*** Data extracts ***

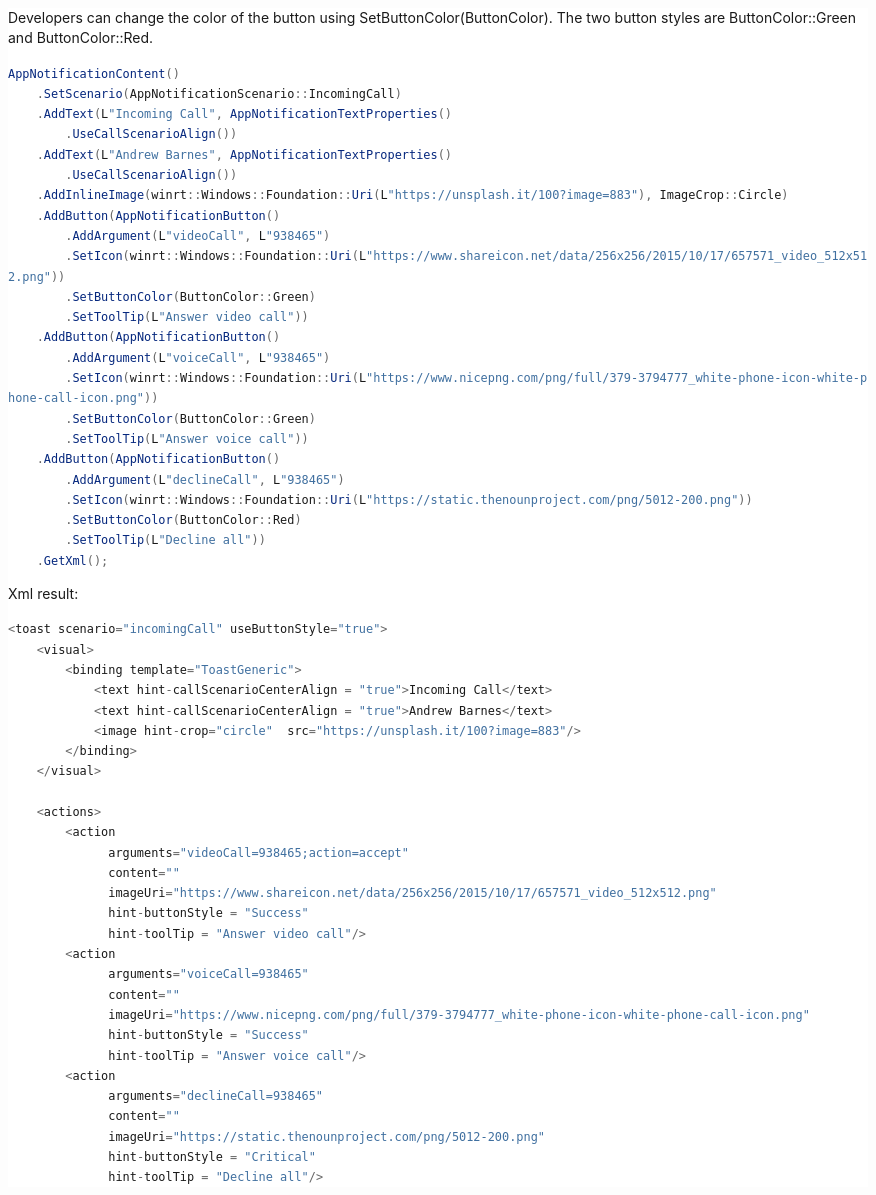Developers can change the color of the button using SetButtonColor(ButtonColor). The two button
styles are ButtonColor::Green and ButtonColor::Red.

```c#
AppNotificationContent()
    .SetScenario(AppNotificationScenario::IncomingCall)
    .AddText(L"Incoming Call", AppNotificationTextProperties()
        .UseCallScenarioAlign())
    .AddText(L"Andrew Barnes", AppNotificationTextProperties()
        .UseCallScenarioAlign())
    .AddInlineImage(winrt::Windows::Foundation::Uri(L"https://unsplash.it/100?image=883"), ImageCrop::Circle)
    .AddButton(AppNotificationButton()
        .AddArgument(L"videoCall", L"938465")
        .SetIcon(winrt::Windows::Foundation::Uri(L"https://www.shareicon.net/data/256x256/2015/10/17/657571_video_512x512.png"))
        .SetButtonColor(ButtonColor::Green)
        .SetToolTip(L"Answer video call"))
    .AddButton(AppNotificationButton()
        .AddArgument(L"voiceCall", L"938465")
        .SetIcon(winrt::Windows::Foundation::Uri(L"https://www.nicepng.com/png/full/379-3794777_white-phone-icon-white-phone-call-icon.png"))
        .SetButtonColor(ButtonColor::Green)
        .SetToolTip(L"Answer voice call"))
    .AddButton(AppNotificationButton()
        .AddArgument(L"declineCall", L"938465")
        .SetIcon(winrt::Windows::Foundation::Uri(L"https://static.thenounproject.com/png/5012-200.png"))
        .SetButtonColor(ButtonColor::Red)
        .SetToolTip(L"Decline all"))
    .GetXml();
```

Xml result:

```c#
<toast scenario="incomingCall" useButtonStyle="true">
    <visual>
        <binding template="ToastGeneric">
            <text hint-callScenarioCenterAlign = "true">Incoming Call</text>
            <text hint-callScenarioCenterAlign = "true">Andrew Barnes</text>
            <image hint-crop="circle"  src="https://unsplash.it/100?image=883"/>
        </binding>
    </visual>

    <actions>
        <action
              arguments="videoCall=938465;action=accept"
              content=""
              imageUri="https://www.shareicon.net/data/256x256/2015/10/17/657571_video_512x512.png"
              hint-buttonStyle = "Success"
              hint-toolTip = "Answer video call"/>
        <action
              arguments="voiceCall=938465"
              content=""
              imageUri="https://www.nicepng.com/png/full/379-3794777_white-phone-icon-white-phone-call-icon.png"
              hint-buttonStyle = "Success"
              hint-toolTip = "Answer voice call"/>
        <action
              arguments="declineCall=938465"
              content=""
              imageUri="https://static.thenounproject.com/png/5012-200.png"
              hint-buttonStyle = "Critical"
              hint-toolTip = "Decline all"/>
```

*** End of Data extracts ***

Problem details -
Return every line of the material in which the word "callScenarioCenterAlign" is found.

Your response -
            <text hint-callScenarioCenterAlign = "true">Incoming Call</text>
            <text hint-callScenarioCenterAlign = "true">Andrew Barnes</text>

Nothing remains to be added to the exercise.